* Your task:
Of the lines below, report only those that contain "frac".

* Data for this task:

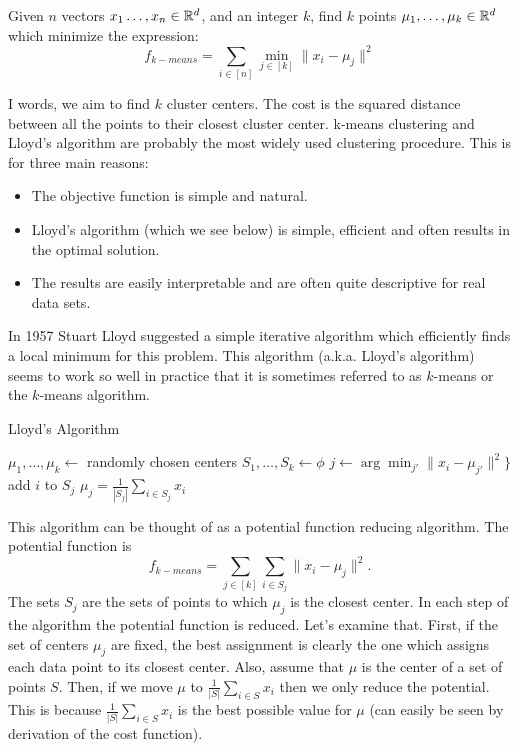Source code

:\documentclass{article}
\begin{document}



\begin{definition}[$k$-means]
Given $n$ vectors $x_1\ldots,x_n\in {\mathbb{R}}^d$, and an integer $k$, find $k$ points $\mu_1,\ldots,\mu_k \in {\mathbb{R}}^d$
which minimize the expression:
\[
f_{k-means} = \sum_{i \in [n]} \min_{j \in [k]} \|x_i - \mu_j \|^2
\]
\end{definition}
I words, we aim to find $k$ cluster centers. The cost is the squared distance between all the points to their closest cluster center.
k-means clustering and Lloyd's algorithm \cite{Lloyd82leastsquares} are probably the most widely used clustering procedure.
This is for three main reasons:
\begin{itemize} 
\item The objective function is simple and natural.
\item Lloyd's algorithm (which we see below) is simple, efficient and often results in the optimal solution.  
\item The results are easily interpretable and are often quite descriptive for real data sets. 
\end{itemize}
In 1957 Stuart Lloyd suggested a simple iterative algorithm which efficiently finds a local minimum for this problem.
This algorithm (a.k.a. Lloyd's algorithm) seems to work so well in practice that it is sometimes referred to as $k$-means or the $k$-means algorithm.

\begin{algorithm}
\caption{Lloyd's Algorithm}
\begin{algorithmic}
\STATE $\mu_1,\ldots,\mu_k \leftarrow$ randomly chosen centers
\STATE $S_1,\ldots,S_k \leftarrow \phi$
	\STATE $j \leftarrow \arg\min_{j'}\|x_i - \mu_{j'}\|^2 \}$
	\STATE add $i$ to $S_j$
\ENDFOR
{}
	\STATE $\mu_j = \frac{1}{|S_j|}\sum_{i \in S_j} x_i$
\ENDFOR
\ENDWHILE
\end{algorithmic}
\end{algorithm}
This algorithm can be thought of as a potential function reducing algorithm.
The potential function is 
\[
f_{k-means} = \sum_{j \in [k]} \sum_{i \in S_j} \|x_i - \mu_j\|^2.
\]
The sets $S_j$ are the sets of points to which $\mu_j$ is the closest center.
In each step of the algorithm the potential function is reduced.
Let's examine that.
First, if the set of centers $\mu_j$ are fixed, the best assignment is clearly the one which assigns
each data point to its closest center. Also, assume that $\mu$ is the center of a set of points $S$.
Then, if we move $\mu$ to $\frac{1}{|S|}\sum_{i \in S} x_i$ then we only reduce the potential.
This is because $\frac{1}{|S|}\sum_{i \in S} x_i$ is the best possible value for $\mu$ (can easily be seen by derivation of the cost function).
\end{document}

* Output of the exercise:
	\STATE $\mu_j = \frac{1}{|S_j|}\sum_{i \in S_j} x_i$
Then, if we move $\mu$ to $\frac{1}{|S|}\sum_{i \in S} x_i$ then we only reduce the potential.
This is because $\frac{1}{|S|}\sum_{i \in S} x_i$ is the best possible value for $\mu$ (can easily be seen by derivation of the cost function).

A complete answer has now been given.